*Exercise brief*
Your answer should consist of every line in the records that holds "href".

Items listed in a dataset
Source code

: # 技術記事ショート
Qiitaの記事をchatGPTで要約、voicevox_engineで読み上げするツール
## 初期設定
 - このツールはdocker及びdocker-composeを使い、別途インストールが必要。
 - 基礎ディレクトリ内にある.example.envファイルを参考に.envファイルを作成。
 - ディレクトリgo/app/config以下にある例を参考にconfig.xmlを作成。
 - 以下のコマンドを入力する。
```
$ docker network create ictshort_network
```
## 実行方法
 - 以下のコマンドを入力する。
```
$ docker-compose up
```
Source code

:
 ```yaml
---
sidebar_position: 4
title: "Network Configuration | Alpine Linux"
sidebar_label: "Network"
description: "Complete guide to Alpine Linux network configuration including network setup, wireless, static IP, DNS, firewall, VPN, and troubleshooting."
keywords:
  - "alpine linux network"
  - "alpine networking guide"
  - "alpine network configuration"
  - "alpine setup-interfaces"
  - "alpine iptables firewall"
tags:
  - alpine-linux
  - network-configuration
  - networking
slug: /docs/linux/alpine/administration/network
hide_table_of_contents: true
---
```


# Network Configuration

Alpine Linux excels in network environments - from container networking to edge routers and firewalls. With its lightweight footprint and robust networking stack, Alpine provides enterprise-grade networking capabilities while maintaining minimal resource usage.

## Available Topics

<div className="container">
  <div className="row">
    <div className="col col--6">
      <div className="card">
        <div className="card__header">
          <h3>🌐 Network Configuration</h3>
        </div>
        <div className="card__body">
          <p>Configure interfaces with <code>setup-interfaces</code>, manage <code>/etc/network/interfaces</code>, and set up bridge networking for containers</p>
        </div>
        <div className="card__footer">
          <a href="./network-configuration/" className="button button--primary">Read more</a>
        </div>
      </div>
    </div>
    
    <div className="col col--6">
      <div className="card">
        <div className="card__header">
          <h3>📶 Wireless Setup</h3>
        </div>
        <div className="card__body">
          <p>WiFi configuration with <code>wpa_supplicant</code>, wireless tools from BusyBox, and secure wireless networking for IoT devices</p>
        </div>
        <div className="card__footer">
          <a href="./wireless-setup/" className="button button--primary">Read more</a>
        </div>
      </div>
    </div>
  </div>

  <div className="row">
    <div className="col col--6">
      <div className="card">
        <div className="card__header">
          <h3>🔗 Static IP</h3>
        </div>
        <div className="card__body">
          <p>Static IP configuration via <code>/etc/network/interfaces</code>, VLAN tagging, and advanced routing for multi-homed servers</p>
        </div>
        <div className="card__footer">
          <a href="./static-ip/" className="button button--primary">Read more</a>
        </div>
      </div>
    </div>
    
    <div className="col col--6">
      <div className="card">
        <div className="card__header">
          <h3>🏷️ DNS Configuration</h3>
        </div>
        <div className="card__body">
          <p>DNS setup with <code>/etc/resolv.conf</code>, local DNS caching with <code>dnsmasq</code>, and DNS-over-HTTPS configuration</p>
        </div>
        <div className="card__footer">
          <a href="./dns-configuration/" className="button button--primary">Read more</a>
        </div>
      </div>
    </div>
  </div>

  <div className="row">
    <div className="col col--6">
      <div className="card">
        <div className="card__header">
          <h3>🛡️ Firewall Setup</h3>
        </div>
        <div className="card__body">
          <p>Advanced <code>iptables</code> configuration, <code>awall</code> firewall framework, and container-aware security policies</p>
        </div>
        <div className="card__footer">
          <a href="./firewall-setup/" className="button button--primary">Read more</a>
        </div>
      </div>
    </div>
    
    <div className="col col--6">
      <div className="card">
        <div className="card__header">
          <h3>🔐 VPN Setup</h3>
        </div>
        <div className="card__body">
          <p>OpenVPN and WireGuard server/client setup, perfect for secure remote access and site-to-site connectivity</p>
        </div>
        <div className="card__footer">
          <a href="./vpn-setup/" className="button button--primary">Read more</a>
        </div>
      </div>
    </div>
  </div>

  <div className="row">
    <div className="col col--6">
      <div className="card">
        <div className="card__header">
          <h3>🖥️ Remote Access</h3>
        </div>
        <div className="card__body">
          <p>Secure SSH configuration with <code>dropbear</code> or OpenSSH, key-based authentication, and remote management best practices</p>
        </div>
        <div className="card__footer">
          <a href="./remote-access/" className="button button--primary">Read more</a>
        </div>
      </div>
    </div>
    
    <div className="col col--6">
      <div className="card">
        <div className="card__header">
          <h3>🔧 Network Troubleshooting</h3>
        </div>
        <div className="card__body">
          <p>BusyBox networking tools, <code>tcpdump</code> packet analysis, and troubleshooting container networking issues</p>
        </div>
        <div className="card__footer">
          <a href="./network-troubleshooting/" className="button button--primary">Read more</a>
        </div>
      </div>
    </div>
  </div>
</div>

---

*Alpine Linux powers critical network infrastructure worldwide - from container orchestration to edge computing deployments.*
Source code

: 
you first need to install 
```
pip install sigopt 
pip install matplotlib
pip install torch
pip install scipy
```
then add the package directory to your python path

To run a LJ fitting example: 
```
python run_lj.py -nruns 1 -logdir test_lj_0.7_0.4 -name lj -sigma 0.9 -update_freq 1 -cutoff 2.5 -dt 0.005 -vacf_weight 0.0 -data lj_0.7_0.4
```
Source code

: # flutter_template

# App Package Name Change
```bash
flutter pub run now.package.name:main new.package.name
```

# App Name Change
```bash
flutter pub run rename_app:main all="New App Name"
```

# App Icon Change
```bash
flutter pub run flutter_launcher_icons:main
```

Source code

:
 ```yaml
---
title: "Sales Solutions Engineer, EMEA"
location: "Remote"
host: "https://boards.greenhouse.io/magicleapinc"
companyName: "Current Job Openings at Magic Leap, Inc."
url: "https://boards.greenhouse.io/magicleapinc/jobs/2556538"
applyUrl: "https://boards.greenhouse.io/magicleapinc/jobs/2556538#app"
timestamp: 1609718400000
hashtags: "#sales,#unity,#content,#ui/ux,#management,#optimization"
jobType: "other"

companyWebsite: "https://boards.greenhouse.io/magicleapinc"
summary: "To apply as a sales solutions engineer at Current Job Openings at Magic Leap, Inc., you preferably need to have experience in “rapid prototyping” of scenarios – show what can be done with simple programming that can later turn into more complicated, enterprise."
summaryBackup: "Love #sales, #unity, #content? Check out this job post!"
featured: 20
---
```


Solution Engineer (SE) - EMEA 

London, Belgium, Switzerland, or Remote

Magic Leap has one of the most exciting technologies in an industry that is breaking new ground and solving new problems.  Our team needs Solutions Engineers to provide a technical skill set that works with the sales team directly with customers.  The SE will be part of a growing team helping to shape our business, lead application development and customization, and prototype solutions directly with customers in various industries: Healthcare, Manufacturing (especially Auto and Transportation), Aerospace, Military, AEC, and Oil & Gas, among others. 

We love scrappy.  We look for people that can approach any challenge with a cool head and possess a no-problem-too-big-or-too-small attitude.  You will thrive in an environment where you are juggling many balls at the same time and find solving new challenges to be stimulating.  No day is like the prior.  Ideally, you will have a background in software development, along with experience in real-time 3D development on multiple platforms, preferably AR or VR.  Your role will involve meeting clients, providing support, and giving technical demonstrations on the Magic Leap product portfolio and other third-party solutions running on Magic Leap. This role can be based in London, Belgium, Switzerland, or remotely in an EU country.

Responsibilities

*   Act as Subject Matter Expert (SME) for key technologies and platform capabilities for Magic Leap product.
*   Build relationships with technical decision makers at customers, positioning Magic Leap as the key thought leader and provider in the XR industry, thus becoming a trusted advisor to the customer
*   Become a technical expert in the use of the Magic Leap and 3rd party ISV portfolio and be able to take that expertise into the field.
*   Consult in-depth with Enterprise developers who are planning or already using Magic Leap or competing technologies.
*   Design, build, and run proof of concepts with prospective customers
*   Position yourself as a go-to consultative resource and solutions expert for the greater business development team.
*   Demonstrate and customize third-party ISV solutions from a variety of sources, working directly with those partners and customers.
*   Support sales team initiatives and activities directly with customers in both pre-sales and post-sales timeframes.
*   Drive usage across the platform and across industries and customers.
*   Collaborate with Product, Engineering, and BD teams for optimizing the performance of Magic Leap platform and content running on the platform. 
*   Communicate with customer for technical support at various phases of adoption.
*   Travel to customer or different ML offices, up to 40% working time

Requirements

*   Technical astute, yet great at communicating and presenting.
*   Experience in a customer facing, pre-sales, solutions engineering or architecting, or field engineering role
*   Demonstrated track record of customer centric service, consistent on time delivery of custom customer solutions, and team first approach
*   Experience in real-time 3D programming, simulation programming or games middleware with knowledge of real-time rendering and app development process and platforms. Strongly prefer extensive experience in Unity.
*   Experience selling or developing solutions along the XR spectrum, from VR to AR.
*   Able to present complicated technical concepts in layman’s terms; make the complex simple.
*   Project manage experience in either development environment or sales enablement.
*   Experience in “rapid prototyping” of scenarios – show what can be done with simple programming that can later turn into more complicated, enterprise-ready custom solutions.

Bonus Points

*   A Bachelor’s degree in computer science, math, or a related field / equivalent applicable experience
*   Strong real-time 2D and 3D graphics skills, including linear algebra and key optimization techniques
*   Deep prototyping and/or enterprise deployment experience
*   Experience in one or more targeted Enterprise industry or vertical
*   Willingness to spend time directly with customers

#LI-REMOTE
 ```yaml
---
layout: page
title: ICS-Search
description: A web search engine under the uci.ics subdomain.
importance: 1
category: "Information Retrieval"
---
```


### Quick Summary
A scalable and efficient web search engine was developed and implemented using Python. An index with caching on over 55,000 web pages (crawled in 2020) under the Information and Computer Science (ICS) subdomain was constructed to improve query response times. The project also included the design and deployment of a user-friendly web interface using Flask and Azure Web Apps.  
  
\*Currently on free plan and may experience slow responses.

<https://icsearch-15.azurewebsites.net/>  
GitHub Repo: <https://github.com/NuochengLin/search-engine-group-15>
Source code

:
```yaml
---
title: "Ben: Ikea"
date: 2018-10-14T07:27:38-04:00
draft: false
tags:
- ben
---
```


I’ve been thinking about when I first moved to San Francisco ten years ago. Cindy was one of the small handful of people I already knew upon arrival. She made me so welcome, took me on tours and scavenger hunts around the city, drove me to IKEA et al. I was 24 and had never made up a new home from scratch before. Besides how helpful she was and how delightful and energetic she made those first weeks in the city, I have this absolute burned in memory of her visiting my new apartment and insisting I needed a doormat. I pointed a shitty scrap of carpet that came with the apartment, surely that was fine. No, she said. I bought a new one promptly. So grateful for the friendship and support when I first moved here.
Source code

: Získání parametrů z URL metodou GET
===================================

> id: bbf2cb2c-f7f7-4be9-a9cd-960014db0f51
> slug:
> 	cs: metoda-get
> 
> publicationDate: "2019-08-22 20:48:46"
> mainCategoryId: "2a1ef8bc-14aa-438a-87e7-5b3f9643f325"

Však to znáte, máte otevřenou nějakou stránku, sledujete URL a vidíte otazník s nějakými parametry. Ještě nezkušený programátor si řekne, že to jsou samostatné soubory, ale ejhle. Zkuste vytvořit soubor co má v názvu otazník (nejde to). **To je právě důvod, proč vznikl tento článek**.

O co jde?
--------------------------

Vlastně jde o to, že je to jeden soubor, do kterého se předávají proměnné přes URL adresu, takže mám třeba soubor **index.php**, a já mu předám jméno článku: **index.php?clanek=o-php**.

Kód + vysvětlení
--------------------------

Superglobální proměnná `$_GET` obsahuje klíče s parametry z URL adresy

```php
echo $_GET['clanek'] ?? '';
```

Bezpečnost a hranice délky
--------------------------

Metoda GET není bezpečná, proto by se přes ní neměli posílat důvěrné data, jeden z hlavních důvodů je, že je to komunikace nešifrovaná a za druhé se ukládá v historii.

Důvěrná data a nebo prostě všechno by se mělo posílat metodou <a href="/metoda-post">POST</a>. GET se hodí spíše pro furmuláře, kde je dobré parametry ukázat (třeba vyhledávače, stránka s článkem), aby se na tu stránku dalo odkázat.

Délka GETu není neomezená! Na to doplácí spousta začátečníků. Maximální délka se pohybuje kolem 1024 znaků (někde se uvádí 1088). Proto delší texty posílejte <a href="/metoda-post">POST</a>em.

*Answer area*
          <a href="./network-configuration/" className="button button--primary">Read more</a>
          <a href="./wireless-setup/" className="button button--primary">Read more</a>
          <a href="./static-ip/" className="button button--primary">Read more</a>
          <a href="./dns-configuration/" className="button button--primary">Read more</a>
          <a href="./firewall-setup/" className="button button--primary">Read more</a>
          <a href="./vpn-setup/" className="button button--primary">Read more</a>
          <a href="./remote-access/" className="button button--primary">Read more</a>
          <a href="./network-troubleshooting/" className="button button--primary">Read more</a>
Důvěrná data a nebo prostě všechno by se mělo posílat metodou <a href="/metoda-post">POST</a>. GET se hodí spíše pro furmuláře, kde je dobré parametry ukázat (třeba vyhledávače, stránka s článkem), aby se na tu stránku dalo odkázat.
Délka GETu není neomezená! Na to doplácí spousta začátečníků. Maximální délka se pohybuje kolem 1024 znaků (někde se uvádí 1088). Proto delší texty posílejte <a href="/metoda-post">POST</a>em.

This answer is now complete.